Developers of enterprise data management systems say the long-awaited dawn of business intelligence for construction has arrived, thanks in part to the rapid adoption of mobile computing devices and anywhere-anytime access to years of company data. Some users, however, say that while the sun may be rising—and that's worth celebrating—it's still only the early adopters who are seeing the light.
Access to business intelligence is rising with the expansion of fast internet connections as well as cloud and web services for storing, processing and delivering information. But vendors say the use of mobile devices with browser access to dynamic data analysis is providing the key that's unlocking business intelligence for practical use.
"Mobile tools and technology have exploded in the last six months," says Brian LaMee, a marketing director at Deltek, a 30-year-old vendor of enterprise management software for architecture and engineering. "Mobile technology and speed of the network for doing data on wireless devices has improved drastically," he says.
In response to this trend, Deltek for the past year has improved its Vision enterprise database's interface with mobile devices, especially through browser access to dashboard views of performance data. The latest release, Vision 7, arrived on Oct. 22. With Deltek's performance management module, dashboards can bring role-appropriate, current, drillable information to any device with an internet connection, anywhere, anytime.
LaMee also contends that data feeding into the database is improved by mobile access. "We are getting the project managers away from spreadsheets. They are logging that information into the database.
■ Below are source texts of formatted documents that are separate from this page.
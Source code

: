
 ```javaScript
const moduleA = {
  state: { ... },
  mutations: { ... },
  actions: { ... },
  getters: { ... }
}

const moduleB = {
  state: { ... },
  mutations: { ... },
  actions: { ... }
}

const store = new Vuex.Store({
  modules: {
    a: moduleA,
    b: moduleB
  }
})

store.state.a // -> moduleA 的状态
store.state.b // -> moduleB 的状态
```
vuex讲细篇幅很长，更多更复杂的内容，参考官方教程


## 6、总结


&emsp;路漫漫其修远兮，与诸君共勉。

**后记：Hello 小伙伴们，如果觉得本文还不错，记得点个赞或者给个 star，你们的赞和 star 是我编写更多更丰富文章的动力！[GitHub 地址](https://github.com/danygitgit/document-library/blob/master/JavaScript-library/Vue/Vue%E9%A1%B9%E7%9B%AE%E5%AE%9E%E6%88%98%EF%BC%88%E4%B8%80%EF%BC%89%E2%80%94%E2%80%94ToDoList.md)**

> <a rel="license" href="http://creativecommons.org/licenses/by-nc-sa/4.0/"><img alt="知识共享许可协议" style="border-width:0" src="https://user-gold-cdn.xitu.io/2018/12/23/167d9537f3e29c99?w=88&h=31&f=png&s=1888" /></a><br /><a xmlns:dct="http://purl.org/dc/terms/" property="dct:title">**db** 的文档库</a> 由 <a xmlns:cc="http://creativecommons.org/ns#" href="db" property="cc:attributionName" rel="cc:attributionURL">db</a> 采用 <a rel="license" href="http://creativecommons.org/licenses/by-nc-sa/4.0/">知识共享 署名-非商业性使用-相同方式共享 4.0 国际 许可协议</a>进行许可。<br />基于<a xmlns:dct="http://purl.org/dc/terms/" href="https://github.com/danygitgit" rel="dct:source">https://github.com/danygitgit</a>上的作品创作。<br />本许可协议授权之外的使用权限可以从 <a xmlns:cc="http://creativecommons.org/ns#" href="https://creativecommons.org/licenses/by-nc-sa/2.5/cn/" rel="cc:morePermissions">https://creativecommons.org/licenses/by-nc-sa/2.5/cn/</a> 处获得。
We are seeing a major uptick in that," he says.
Bob Johansen, director of information analytics at Omaha, Neb.-based AEC firm Leo A Daly, hasn't seen evidence of mobile devices improving data quality, but he agrees that by accessing enterprise data from the field, mobile devices are starting to play a big role in delivering practical, easily navigated business intelligence to decision-makers. "It really brings the value out of the database and puts it right there in front of you," Johansen says. "It helps users make better decisions faster, more easily and keeps their people more productive."
Johansen says the growing use of web-services collaboration tools such as SharePoint also has put business-intelligence platforms within reach, even for small firms. SharePoint has tools that can effectively pre-analyze data components—for example, cost, profit or schedule—in relational databases and promote that information to dashboards through the use of "cubes" that cover those areas. The cubes can be set to refresh nightly with updated data for nearly real-time views of performance metrics.
On the construction-management side, vendor Dexter + Chaney is on the same page as Deltek. It has redesigned its Spectrum dashboard "from top to bottom to make it compatible with mobile devices," says Wayne Newitts, marketing director.
The dashboard's elegantly customizable interface is built by pulling topic-specific analysis apps from a library. Each can tap into and process data from the database. The apps are dragged and dropped to build the dashboard, and once there, multiple apps can be opened at once, each in a tabbed window.
"It would be impossible to make dashboards worthwhile without cloud computing enabling anywhere-on-any-device delivery and browser-based access to the data," says Newitts. But with it, "it's business intelligence built your way," he says.